* **Problem statement**
All lines from the opening of the entries below through the line containing "# ¿Qué encontrarás?" must be output exactly as they appear, with no other lines.

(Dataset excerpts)
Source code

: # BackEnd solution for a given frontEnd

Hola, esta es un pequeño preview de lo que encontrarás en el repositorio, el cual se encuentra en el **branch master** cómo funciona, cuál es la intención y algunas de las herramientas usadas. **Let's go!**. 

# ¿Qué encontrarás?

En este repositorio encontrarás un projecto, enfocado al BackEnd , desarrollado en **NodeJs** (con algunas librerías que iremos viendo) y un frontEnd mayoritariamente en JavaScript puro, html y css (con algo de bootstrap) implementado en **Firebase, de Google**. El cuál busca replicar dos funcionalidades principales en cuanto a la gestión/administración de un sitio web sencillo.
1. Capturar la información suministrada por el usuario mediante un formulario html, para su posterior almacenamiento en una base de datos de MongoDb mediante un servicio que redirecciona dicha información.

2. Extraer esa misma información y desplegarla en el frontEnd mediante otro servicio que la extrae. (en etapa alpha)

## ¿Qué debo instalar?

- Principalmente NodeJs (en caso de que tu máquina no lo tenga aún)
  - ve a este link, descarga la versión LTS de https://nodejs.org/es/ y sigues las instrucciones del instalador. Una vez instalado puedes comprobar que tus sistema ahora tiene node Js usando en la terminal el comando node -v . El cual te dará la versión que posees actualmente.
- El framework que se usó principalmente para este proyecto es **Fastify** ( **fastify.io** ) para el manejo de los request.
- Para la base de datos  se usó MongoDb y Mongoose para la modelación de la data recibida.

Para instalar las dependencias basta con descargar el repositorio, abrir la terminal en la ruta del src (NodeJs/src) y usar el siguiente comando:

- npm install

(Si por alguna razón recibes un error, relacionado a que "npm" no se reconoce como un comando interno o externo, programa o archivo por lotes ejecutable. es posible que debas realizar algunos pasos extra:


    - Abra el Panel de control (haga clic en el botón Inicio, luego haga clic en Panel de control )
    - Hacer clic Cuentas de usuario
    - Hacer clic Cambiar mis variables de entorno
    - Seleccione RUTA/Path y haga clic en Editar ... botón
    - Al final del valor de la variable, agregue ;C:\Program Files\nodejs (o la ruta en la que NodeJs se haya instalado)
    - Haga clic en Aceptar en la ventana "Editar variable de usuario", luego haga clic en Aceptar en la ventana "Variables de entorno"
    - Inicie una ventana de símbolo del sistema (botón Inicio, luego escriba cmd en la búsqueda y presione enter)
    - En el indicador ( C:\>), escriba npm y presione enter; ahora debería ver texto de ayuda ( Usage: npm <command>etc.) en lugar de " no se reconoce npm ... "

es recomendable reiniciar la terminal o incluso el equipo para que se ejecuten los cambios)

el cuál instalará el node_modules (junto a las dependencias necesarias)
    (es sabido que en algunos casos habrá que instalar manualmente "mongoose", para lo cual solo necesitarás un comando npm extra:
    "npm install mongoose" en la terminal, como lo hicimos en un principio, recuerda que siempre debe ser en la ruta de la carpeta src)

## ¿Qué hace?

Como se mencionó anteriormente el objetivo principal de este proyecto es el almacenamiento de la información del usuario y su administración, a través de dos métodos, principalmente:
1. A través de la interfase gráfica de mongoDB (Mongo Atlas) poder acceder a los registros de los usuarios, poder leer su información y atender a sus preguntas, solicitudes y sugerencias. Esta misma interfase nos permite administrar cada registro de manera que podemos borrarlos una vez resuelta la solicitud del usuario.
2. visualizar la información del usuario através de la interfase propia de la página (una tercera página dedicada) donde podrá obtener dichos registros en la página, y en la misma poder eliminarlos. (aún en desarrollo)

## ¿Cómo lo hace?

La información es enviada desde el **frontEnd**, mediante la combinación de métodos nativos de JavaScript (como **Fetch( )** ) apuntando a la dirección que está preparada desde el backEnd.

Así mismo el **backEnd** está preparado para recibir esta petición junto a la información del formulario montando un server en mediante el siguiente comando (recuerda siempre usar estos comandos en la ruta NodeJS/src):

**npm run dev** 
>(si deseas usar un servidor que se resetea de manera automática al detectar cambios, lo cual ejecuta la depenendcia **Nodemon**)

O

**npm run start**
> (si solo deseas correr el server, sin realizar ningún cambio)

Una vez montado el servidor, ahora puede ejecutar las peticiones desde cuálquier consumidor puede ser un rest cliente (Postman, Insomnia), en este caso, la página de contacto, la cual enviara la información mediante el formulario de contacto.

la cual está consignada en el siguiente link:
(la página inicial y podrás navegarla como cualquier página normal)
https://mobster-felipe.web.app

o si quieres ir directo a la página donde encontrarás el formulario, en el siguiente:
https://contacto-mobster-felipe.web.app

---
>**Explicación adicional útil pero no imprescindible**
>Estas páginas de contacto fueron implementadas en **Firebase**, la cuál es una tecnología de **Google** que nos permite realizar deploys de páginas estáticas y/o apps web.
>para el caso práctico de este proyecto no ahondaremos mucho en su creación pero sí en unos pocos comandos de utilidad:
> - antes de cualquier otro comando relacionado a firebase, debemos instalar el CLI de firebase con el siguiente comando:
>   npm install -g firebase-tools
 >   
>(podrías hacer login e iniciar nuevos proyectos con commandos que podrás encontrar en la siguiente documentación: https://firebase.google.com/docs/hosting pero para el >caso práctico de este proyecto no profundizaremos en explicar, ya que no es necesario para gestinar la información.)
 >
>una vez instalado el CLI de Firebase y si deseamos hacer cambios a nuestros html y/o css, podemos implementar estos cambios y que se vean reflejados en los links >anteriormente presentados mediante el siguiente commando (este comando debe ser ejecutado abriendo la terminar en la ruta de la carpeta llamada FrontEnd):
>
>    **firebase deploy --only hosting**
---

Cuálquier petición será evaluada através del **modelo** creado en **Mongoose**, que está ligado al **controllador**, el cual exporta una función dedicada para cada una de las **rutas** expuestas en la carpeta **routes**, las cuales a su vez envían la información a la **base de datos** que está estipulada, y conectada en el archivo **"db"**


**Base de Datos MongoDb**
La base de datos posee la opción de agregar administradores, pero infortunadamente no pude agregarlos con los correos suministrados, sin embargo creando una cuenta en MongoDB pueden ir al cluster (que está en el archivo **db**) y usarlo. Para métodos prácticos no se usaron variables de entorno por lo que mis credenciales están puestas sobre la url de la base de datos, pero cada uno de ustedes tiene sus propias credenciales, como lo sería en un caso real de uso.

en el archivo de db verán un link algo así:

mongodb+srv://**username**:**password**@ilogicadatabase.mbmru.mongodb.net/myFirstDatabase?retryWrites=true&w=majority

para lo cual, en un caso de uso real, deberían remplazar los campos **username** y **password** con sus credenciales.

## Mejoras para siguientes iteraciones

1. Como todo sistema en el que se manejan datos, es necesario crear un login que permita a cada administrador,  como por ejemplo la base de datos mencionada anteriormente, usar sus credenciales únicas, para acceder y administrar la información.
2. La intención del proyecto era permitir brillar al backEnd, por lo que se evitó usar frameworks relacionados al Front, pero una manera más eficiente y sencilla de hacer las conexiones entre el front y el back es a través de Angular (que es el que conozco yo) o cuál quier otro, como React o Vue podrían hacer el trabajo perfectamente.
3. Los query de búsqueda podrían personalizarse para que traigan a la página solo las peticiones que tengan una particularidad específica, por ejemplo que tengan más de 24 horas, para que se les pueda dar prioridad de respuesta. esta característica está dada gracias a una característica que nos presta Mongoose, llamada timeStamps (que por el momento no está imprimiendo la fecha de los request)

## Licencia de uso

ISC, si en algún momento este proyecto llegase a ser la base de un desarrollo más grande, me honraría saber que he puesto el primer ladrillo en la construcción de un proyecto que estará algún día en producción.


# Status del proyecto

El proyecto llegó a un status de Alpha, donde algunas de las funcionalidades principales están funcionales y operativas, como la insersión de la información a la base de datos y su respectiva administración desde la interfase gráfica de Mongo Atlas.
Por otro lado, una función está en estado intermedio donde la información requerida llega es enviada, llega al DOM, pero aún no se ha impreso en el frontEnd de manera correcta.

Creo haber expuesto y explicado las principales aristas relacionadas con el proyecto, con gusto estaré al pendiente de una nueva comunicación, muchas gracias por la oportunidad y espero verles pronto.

* **Finished task**
Source code

: # BackEnd solution for a given frontEnd

Hola, esta es un pequeño preview de lo que encontrarás en el repositorio, el cual se encuentra en el **branch master** cómo funciona, cuál es la intención y algunas de las herramientas usadas. **Let's go!**. 

# ¿Qué encontrarás?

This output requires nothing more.